09-06-2006, 07:40 PM
I hate to jump to conclusions, but my first thoughts are ad-aware and spy-ware type of things. They have a whole lot of advertisers on that board as well. I try to dump my cache as often as I can remember.
09-06-2006, 07:42 PM
Feel free to clean this up B so it can get back to the topic. I would like to see more input from people.
09-06-2006, 07:42 PM
I lied...I love to jump to conclusions
09-06-2006, 07:44 PM
Wait a second?! You mean I actually have administrative controls?Originally Posted by Jayhawkk
09-06-2006, 07:48 PM
No, you have temporary editing abilities granted by me with a time limit!
09-07-2006, 12:09 PM
Thyroid hormone stimulated glucose uptake in human mononuclear blood cells from normal persons and from patients with non-insulin-dependent diabetes mellitus.
Kvetny J, Matzen L.
Department of Clinical Chemistry and Internal Medicine S, Odense University Hospital, Denmark.
Thyroxine and T3 induced oxygen consumption and glucose uptake were studied in vitro in mononuclear blood cells isolated from patients with non-insulin-dependent diabetes mellitus (NIDDM) and from non-diabetic control persons.
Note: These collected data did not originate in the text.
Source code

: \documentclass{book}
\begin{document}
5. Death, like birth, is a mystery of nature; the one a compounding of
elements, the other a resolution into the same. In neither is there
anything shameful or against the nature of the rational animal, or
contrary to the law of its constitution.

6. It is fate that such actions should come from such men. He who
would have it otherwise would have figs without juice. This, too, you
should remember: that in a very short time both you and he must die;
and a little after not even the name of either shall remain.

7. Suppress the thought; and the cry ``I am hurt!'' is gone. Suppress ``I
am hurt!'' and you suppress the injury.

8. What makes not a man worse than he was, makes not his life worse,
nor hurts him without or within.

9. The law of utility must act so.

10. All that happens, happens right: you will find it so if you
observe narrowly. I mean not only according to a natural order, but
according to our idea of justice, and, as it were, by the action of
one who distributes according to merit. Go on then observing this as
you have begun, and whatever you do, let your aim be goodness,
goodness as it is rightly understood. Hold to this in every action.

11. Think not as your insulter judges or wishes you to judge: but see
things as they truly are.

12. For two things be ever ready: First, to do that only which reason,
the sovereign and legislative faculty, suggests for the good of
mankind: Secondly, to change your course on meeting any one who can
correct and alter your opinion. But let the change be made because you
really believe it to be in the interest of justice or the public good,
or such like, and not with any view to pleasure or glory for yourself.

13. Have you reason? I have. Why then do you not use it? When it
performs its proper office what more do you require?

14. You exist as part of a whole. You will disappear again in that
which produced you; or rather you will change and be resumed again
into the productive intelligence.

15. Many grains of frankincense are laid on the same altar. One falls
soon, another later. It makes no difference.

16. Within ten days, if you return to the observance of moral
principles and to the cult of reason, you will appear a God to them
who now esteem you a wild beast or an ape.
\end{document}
Cellular oxygen consumption and glucose uptake were promptly increased by physiological and supraphysiological concentrations of T3 and T4 in a dose-dependent manner (50-5000 nmol/l), whereas rT3 and T2 had no stimulatory effect. The effect of T3 and T4 was independent of new protein synthesis in that it was not blocked by tunicamycin (1 mg/l) and tiothepa (75 mg/l). Examination of stimulation of cells from control subjects and patients with NIDDM revealed an identical oxygen consumption, whereas the thyroid hormone-induced glucose uptake was significantly increased in cells from patients with NIDDM. T4 (5 mumol/l) stimulation in controls: 1.34 +/- 0.23 mmol.l-1 (mg DNA)-1.h-1, in NIDDM: 3.24 +/- 0.77 mmol.l-1.(mg DNA)-1.h-1, P less than 0.05 (mean +/- SD). These studies indicate that T4 as well as T3 increases cellular oxygen consumption and glucose uptake and that this stimulation is independent of new protein synthesis. Examination of cells from patients with NIDDM revealed an increased thyroid hormone induced glucose uptake, indicating increased thyroid hormone sensitivity. This observation contrasts the well known insulin insensitivity, suggesting separate mechanisms for glucose uptake elicited by insulin and thyroid hormones.
PMID: 2499151 [PubMed - indexed for MEDLINE]
09-11-2006, 07:48 PM
Well, I was at thebetterbodybuildingboard.com and they said that you guys were all poopie heads.
10-04-2006, 01:00 AM
Would that mean that one's glucose levels would be higher than normal or that one's pancreas would simply be forced to produce more insulin?